Fransızlara ketum Hakan Fidan’ın dili PKK’ya gelince nasıl çözülüyor? Amaç belli, cinayeti Gülen Cemaati’nin üstüne atıp sorumluluktan sıyrılmak.
Hatırlayın Paris cinayetlerine ilişkin internete bir ses kaydı bir de belge sızdı. Medyada yer alan bilgilere bakılırsa Fidan PKK liderlerine “bizim resmî kâğıtlarımız kullanılmış, kurum içerisinde kurum teknolojisiyle üretilmiş belgeler var” demiş. Sanki çocuk kandırıyor.
Oysa o belge 18 Kasım 2012’de düzenlenmiş. Yani cinayetlerden iki ay öncesine ait bir belge. Bu tarih G’nin Ankara’ya geldiği tarihle örtüşüyor. Ayrıca belgenin üstünde “O.Y, U.K.A, S.A. ve H.Ö.” isimleri var. İsimlerden birine ait paraf ve iki farklı el yazısı var. Yani isteyen o belgenin kime ait olduğunu beş dakikada bulur.

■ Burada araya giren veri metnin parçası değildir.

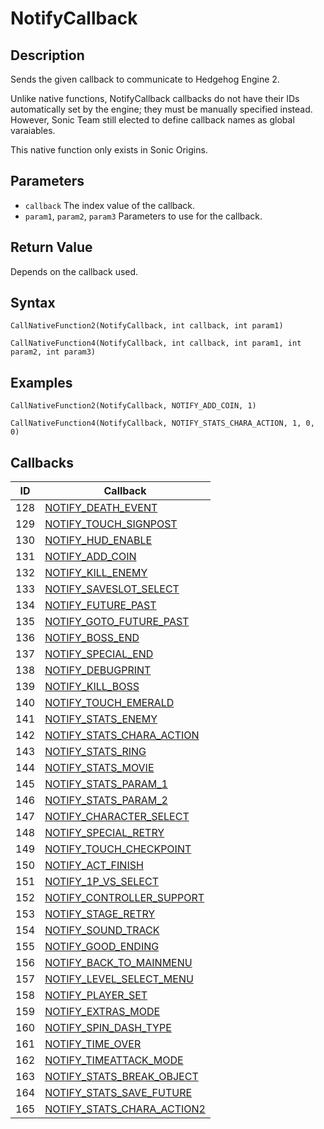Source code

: # NotifyCallback

## Description
Sends the given callback to communicate to Hedgehog Engine 2.

Unlike native functions, NotifyCallback callbacks do not have their IDs automatically set by the engine; they must be manually specified instead. However, Sonic Team still elected to define callback names as global varaiables.

This native function only exists in Sonic Origins.

## Parameters
- `callback`
The index value of the callback.
- `param1`, `param2`, `param3`
Parameters to use for the callback.

## Return Value
Depends on the callback used.

## Syntax
```
CallNativeFunction2(NotifyCallback, int callback, int param1)
```
```
CallNativeFunction4(NotifyCallback, int callback, int param1, int param2, int param3)
```

## Examples
```
CallNativeFunction2(NotifyCallback, NOTIFY_ADD_COIN, 1)
```
```
CallNativeFunction4(NotifyCallback, NOTIFY_STATS_CHARA_ACTION, 1, 0, 0)
```

## Callbacks
| ID  | Callback                                                          |
| --- | ----------------------------------------------------------------- |
| 128 | [NOTIFY_DEATH_EVENT](DeathEvent.md)                |
| 129 | [NOTIFY_TOUCH_SIGNPOST](TouchSignPost.md)          |
| 130 | [NOTIFY_HUD_ENABLE](HUDEnable.md)                  |
| 131 | [NOTIFY_ADD_COIN](AddCoin.md)                      |
| 132 | [NOTIFY_KILL_ENEMY](KillEnemy.md)                  |
| 133 | [NOTIFY_SAVESLOT_SELECT](SaveSlotSelect.md)        |
| 134 | [NOTIFY_FUTURE_PAST](FuturePast.md)                |
| 135 | [NOTIFY_GOTO_FUTURE_PAST](GotoFuturePast.md)       |
| 136 | [NOTIFY_BOSS_END](BossEnd.md)                      |
| 137 | [NOTIFY_SPECIAL_END](SpecialEnd.md)                |
| 138 | [NOTIFY_DEBUGPRINT](DebugPrint.md)                 |
| 139 | [NOTIFY_KILL_BOSS](KillBoss.md)                    |
| 140 | [NOTIFY_TOUCH_EMERALD](TouchEmerald.md)            |
| 141 | [NOTIFY_STATS_ENEMY](StatsEnemy.md)                |
| 142 | [NOTIFY_STATS_CHARA_ACTION](StatsCharaAction.md)   |
| 143 | [NOTIFY_STATS_RING](StatsRing.md)                  |
| 144 | [NOTIFY_STATS_MOVIE](StatsMovie.md)                |
| 145 | [NOTIFY_STATS_PARAM_1](StatsParam1.md)             |
| 146 | [NOTIFY_STATS_PARAM_2](StatsParam2.md)             |
| 147 | [NOTIFY_CHARACTER_SELECT](CharacterSelect.md)      |
| 148 | [NOTIFY_SPECIAL_RETRY](SpecialRetry.md)            |
| 149 | [NOTIFY_TOUCH_CHECKPOINT](TouchCheckpoint.md)      |
| 150 | [NOTIFY_ACT_FINISH](ActFinish.md)                  |
| 151 | [NOTIFY_1P_VS_SELECT](1PVSSelect.md)               |
| 152 | [NOTIFY_CONTROLLER_SUPPORT](ControllerSupport.md)  |
| 153 | [NOTIFY_STAGE_RETRY](StageRetry.md)                |
| 154 | [NOTIFY_SOUND_TRACK](SoundTrack.md)                |
| 155 | [NOTIFY_GOOD_ENDING](GoodEnding.md)                |
| 156 | [NOTIFY_BACK_TO_MAINMENU](BackToMainMenu.md)       |
| 157 | [NOTIFY_LEVEL_SELECT_MENU](LevelSelectMenu.md)     |
| 158 | [NOTIFY_PLAYER_SET](PlayerSet.md)                  |
| 159 | [NOTIFY_EXTRAS_MODE](ExtrasMode.md)                |
| 160 | [NOTIFY_SPIN_DASH_TYPE](SpindashType.md)           |
| 161 | [NOTIFY_TIME_OVER](TimeOver.md)                    |
| 162 | [NOTIFY_TIMEATTACK_MODE](TimeAttackMode.md)        |
| 163 | [NOTIFY_STATS_BREAK_OBJECT](StatsBreakObject.md)   |
| 164 | [NOTIFY_STATS_SAVE_FUTURE](StatsSaveFuture.md)     |
| 165 | [NOTIFY_STATS_CHARA_ACTION2](StatsCharaAction2.md) |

Belgenin üstünde el yazısı olmasına rağmen iki yıldır MİT o el yazılarının kime ait olduğunu bulmadı çünkü kime ait olduğunu biliyorlar. Bilmeyenlere de ben söyleyeyim: O belgede yer alan isimler öyle sıradan isimler değil. Bizzat bölücü terör masasına bakan isimler ve çözüm sürecinin altyapısını hazırlayan isimler. Kimse kimseye masal anlatmasın. O isimlerin içinde Ö.G’nin yayınlanan ses kaydında yer alan isimler de aynı olabilir. Kriminal laboratuar incelesin görelim kim kimmiş. Neden o ses kayıtları inceletilmiyor? Çünkü konuyu kapatmak istiyorlar. Oklar yukarıyı, çok yukarıyı gösteriyor…
O el yazılarının birinin MİT’te çözüm sürecinin koordinasyonunu yapan kişiye ait olduğu belirtiliyor. Değilse en azından o belgede ismi olanların el yazılarıyla o belgedeki kişilerin isimleri neden karşılaştırılmadı?